I'd eventually like to write (or more likely cobble together using other people's code :-) an UCSPI compliant secure TCP proxy that works similarly to ucspi-proxy but can be used to provide secure tunnels based on various technologies - perhaps: SSL/TLS, SRP SASL, public-key algorithms like Curve25519, message authentication codes like Poly1305-AES, symmetric ciphers like AES-256 etc. and combinations of these. While hopefully being useful this will allow experimentation.

Sunday, 22 February 2009

Watching /etc

I need to be able to watch the /etc directory of a host over time so that I know when any changes have been made. The main aims are to ensure that changes are not made by the sysadmins without our knowledge and to ensure that changes we do request are actually implemented.
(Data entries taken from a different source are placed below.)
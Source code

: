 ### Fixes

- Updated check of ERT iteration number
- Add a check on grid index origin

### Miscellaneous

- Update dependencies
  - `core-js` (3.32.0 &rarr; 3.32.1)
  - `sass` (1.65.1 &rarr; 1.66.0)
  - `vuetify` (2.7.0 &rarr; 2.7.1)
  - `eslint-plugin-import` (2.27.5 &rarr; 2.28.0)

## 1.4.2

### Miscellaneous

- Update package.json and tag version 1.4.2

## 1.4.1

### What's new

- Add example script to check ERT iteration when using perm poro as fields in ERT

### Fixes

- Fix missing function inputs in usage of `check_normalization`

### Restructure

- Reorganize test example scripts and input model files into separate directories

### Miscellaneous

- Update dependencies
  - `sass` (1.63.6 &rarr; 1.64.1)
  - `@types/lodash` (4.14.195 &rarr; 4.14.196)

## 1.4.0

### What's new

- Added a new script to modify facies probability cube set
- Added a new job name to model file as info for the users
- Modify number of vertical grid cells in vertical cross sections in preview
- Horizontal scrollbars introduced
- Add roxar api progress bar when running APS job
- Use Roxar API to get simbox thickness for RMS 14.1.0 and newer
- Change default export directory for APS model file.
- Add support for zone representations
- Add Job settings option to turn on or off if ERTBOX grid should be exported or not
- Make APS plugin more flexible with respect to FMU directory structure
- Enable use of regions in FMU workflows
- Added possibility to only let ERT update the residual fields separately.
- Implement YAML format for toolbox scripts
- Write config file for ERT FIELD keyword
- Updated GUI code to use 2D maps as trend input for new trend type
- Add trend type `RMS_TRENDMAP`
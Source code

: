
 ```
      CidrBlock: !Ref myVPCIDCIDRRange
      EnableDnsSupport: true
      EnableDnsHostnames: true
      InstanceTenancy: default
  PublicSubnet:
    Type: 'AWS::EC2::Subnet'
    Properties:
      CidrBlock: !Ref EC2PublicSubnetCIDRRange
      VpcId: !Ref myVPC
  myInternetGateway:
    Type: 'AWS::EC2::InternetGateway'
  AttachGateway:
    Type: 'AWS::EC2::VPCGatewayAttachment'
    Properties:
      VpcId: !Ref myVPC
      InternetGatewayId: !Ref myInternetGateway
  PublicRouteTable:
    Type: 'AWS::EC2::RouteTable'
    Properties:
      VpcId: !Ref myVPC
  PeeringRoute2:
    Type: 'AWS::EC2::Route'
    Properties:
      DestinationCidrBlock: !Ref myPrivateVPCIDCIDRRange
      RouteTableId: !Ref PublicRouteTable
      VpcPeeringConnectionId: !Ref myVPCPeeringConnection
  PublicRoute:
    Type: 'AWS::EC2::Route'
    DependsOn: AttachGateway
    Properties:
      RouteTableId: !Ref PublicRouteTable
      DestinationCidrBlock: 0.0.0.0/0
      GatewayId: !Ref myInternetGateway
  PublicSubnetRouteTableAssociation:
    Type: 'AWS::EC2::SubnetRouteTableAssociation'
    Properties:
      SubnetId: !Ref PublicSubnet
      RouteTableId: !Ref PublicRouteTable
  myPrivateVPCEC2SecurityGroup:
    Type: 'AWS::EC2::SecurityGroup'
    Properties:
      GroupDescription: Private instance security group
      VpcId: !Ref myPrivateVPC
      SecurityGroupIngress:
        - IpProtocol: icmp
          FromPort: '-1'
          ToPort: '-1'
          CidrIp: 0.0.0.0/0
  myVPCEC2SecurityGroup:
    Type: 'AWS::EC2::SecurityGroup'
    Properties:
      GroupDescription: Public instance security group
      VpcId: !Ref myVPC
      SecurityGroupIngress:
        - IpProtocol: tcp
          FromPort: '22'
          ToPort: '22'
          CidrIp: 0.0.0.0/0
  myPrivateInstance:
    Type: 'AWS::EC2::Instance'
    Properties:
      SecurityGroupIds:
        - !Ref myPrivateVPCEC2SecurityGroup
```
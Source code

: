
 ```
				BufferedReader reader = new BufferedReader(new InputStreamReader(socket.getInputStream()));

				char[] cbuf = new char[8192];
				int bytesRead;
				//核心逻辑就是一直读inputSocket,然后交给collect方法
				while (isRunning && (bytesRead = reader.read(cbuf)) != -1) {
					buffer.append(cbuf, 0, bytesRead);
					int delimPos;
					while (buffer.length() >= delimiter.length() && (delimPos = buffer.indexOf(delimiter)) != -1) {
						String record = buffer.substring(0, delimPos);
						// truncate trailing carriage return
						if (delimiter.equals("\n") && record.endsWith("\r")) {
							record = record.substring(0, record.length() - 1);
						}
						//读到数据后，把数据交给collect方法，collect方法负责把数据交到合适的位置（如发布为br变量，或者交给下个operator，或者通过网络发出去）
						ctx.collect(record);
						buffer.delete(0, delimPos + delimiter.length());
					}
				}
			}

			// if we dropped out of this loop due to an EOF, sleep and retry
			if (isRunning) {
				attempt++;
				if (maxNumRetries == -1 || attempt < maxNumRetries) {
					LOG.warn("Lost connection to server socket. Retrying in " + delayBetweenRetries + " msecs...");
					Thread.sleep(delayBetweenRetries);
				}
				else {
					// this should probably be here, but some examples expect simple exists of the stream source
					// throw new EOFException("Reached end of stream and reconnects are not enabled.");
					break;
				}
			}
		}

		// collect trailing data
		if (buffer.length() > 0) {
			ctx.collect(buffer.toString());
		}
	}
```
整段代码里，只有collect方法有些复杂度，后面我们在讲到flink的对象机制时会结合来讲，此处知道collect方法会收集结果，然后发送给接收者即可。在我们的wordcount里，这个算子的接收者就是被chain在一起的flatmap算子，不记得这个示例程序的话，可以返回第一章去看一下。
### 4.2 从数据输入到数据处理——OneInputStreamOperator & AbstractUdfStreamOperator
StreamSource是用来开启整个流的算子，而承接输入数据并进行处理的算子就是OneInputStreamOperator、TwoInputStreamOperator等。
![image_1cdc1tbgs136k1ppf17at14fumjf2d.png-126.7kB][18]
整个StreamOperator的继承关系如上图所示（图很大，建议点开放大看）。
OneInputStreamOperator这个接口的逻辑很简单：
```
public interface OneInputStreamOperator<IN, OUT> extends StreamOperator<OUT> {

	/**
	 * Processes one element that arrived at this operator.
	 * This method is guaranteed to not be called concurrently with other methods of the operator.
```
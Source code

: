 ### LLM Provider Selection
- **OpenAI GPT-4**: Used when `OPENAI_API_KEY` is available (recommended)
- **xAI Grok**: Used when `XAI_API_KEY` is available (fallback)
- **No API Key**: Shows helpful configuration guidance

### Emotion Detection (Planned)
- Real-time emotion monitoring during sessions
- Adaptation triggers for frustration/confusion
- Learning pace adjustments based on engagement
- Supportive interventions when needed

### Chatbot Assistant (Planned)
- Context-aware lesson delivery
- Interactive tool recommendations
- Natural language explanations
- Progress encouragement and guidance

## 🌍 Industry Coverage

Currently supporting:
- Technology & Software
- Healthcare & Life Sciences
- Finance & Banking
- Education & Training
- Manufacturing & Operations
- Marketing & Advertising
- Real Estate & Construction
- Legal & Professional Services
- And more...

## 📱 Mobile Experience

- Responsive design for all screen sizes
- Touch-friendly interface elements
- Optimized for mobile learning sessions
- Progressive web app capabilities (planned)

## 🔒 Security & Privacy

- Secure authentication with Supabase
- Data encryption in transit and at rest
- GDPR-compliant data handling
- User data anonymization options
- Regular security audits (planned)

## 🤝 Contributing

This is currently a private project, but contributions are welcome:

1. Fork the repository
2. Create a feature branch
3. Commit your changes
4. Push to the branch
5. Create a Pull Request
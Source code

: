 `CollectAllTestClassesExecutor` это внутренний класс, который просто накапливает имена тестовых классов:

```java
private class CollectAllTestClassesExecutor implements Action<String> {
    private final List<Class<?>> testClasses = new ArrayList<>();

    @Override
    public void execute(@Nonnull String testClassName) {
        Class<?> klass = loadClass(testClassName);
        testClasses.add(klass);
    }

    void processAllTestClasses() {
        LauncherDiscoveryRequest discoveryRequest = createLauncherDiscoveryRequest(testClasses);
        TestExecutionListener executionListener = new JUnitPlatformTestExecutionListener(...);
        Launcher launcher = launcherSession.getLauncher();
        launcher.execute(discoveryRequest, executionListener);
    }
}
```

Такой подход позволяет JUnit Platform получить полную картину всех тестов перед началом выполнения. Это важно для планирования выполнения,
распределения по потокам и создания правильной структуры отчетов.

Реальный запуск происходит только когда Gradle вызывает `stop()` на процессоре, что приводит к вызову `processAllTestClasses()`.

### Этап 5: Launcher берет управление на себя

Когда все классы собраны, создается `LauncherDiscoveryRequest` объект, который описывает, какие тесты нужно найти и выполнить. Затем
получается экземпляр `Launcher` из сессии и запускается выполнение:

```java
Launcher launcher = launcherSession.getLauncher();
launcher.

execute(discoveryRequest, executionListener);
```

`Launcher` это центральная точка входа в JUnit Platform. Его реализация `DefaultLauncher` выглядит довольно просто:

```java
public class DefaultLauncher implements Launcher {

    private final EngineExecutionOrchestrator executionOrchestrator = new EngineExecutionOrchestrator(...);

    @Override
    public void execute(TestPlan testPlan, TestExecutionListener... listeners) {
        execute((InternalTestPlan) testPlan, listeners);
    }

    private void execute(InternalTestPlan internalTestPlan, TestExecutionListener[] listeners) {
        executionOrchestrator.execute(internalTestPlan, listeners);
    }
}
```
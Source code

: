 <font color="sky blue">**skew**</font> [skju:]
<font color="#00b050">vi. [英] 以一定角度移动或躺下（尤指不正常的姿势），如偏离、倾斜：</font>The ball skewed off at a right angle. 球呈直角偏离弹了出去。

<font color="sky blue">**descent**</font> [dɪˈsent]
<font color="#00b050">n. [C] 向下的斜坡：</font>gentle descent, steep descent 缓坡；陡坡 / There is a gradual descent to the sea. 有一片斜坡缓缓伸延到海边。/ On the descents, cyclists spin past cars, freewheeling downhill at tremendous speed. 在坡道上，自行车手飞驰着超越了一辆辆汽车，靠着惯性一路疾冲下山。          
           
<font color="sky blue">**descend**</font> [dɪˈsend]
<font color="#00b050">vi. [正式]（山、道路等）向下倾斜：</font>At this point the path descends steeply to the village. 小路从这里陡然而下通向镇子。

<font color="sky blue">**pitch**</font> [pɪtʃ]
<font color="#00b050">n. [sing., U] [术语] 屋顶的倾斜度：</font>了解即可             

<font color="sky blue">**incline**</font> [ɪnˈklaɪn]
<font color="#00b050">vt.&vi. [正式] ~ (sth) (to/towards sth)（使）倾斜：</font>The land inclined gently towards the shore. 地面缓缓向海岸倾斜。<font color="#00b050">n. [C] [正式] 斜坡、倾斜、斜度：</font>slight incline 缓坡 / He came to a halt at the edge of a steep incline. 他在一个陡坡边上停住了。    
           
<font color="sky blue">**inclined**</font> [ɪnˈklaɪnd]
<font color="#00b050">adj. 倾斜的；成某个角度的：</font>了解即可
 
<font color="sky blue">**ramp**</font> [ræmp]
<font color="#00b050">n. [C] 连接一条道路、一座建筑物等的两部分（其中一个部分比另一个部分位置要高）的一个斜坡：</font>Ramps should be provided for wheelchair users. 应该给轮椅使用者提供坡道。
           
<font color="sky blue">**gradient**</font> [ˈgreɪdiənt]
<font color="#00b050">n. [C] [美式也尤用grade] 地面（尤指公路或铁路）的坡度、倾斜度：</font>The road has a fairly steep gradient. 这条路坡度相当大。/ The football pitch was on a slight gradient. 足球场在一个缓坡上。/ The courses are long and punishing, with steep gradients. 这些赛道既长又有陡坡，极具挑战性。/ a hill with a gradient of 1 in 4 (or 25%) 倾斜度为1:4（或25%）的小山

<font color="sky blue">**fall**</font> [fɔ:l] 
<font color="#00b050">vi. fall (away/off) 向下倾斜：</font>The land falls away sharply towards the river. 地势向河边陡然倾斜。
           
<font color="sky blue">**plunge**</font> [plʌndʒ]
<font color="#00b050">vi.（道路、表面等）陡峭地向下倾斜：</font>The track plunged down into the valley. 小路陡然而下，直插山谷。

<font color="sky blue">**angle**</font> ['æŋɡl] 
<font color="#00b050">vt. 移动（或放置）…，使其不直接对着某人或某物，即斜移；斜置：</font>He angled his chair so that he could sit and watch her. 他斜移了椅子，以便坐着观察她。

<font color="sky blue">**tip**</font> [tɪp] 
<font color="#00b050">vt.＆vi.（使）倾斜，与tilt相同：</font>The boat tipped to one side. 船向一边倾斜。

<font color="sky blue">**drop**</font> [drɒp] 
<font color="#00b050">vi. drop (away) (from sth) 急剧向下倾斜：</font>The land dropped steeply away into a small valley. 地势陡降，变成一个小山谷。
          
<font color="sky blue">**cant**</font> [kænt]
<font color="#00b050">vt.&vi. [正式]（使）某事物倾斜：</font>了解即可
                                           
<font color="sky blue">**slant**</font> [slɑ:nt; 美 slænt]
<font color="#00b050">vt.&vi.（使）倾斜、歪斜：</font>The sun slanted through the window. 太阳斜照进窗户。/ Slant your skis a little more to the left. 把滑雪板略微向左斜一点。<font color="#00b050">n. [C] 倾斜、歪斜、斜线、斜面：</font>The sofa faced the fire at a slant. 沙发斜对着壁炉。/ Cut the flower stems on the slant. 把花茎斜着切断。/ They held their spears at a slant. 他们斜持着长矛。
I also need to compare the /etc directories on multiple hosts to ensure that they are as close to identical as possible.

Since I am a non-root user I can't use something like Joey Hess' etc-keeper (announcement), although I can re-use the idea of storing the files from /etc in a Git repository, using metastore called from hook scripts to store the file meta-data which isn't normally stored by Git itself.

The current plan is to do something like (untested):

$ cd /path/to
$ export HOSTNAME=$(uname -n)
$ git clone git://repos/config
$ cd config
$ git branch $HOSTNAME
$ git checkout $HOSTNAME
$ rsync -a /etc .
$ git add etc
$ git commit -m"date '+%F %T'"

Then I should be able to run commands like:

$ git diff thishost thathost

to see the differences between the hostname branches.

I can also look at the HEAD commit on each branch on a daily basis to see what has changed.

We will see if this works when I implement it :-)

git fine-grained access control

If we are going to switch from CVS to Git we are going to need to implement the fine-grained access control features we have now. For example:
  • only certain users are allowed to commit to each branch.
  • only certain paths can be committed to on each branch.
  • only certain users are allowed to create tags in the central repository. (I'd like to get rid of this limitation, but it's there now. Perhaps only limit tag names that match a particular set of regular expressions.)
Since all of the software modules are released at similar times it makes sense it keep them all in one repository, and for internal security reasons the repository is probably only going to be accessible via HTTPS. This means that we won't be able to use Gitosis, which currently only works for SSH access.

Junio Hamano and Carl Baldwin have an update-hook-example that describes how to implement an access control hook script, so we will base things on that. Their example assumes that the user has logged in using ssh so they can use username=$(id -u -n) but since we are coming in via the web we'd have to use the REMOTE_USER environment variable instead.

I think it makes sense to use a configuration file that is similar to the Gitosis config file, which people are familiar with. This is just an ini file that can be parsed using Config::IniFiles or something similar to Gitosis::Config, so this shouldn't be difficult.

Something else worth looking at is gerrit, which describes itself as follows:

Gerrit is a web based code review system, facilitating online code reviews for projects using the Git version control system.

Gerrit makes reviews easier by showing changes in a side-by-side display, and allowing inline comments to be added by any reviewer.

Gerrit simplifies Git based project maintainership by permitting any authorized user to submit changes to the master Git repository, rather than requiring all approved changes to be merged in by hand by the project maintainer. This functionality enables a more centralized usage of Git.